Mourning Becomes Electra

Mourning Becomes Electra Literary Elements

Genre

Drama

Language

English

Setting and Context

April 1865, just after the Civil War ends

Narrator and Point of View

Third-person omniscient in the stage directions and descriptions

Tone and Mood

Tone: Tense, strident, demanding, threatening, hopeless
Mood: Brooding, distressed, foreboding, vengeful, moody, morose

Protagonist and Antagonist

There is no single protagonist or antagonist; Orin, Lavinia, Christine, and Ezra are both/neither.

Major Conflict

There seem to be several, but the overarching one is whether or not Lavinia and Orin will escape the clutches of the Mannon curse.

Climax

The anguished and guilt-ridden Orin, after having sexually propositioned his sister, realizes how far he has sunk and kills himself with his own pistol.

Foreshadowing

-Seth remarks of Brant, "I'd think it was David's ghost comin' home" (240), which foreshadows what we learn of Brant's identity
-Christine says to Brant before she leaves him, "Oh!

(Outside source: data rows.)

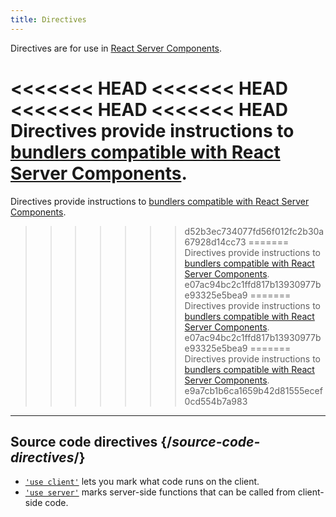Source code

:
 ```yaml
---
title: Directives
---
```


<RSC>

Directives are for use in [React Server Components](/reference/rsc/server-components).

</RSC>

<Intro>

<<<<<<< HEAD
<<<<<<< HEAD
<<<<<<< HEAD
<<<<<<< HEAD
Directives provide instructions to [bundlers compatible with React Server Components](/learn/start-a-new-react-project#full-stack-frameworks).
=======
Directives provide instructions to [bundlers compatible with React Server Components](/learn/creating-a-react-app#full-stack-frameworks).
>>>>>>> d52b3ec734077fd56f012fc2b30a67928d14cc73
=======
Directives provide instructions to [bundlers compatible with React Server Components](/learn/start-a-new-react-project#full-stack-frameworks).
>>>>>>> e07ac94bc2c1ffd817b13930977be93325e5bea9
=======
Directives provide instructions to [bundlers compatible with React Server Components](/learn/start-a-new-react-project#full-stack-frameworks).
>>>>>>> e07ac94bc2c1ffd817b13930977be93325e5bea9
=======
Directives provide instructions to [bundlers compatible with React Server Components](/learn/start-a-new-react-project#full-stack-frameworks).
>>>>>>> e9a7cb1b6ca1659b42d81555ecef0cd554b7a983

</Intro>

---

## Source code directives {/*source-code-directives*/}

* [`'use client'`](/reference/rsc/use-client) lets you mark what code runs on the client.
* [`'use server'`](/reference/rsc/use-server) marks server-side functions that can be called from client-side code.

I feel so strange—so sad—as if I'd never see you again!" (319); Brant will be killed not long after

Understatement

N/A.

Allusions

-two famous 19th-century songs, "John Brown's Body" and "Shenandoah"
-many historical allusions such as George Washington, Alexander Hamilton, General Lee, Abraham Lincoln, the Mexican-American War, etc.
-Herman Melville's "Typee," a work of travel literature published in 1846

Imagery

See separate "Imagery" section.

Paradox

N/A.

Parallelism

-Lavinia remarks of Lincoln, "It's dreadful he should die just at his moment of victory" (264), which parallels Ezra Mannon's own fate of dying the day after he returns from war
-Critic Doris Alexander notes, "Through a repetition of patterns, O'Neill is able to keep his audience constantly aware that the characters are psychologically trapped. Scenes such as Orin's homecoming, duplicating in its pattern of yearning and jealousy the homecoming of his father..."

Personification

-"I want to find what that wall is marriage put between us!" Ezra (270)
-"The sea hates a coward" Brant (319)

Use of Dramatic Devices

Soliloquy: Lavinia speaks to herself as she watches her mother and father go inside the house to make love
Tragedy: The play is an example of a tragedy, which is unsurprising since it is based on Greek tragedy
Chorus: The townsfolk act as a Greek chorus, commenting on the events without being part of them.
Comic Relief: The Chantyman and Seth provide a modicum of this.
Exposition: Seth provides this for the story of Marie Brantome and the elder Mannons.
Stage direction: O'Neill famously provides a great deal of this in his works.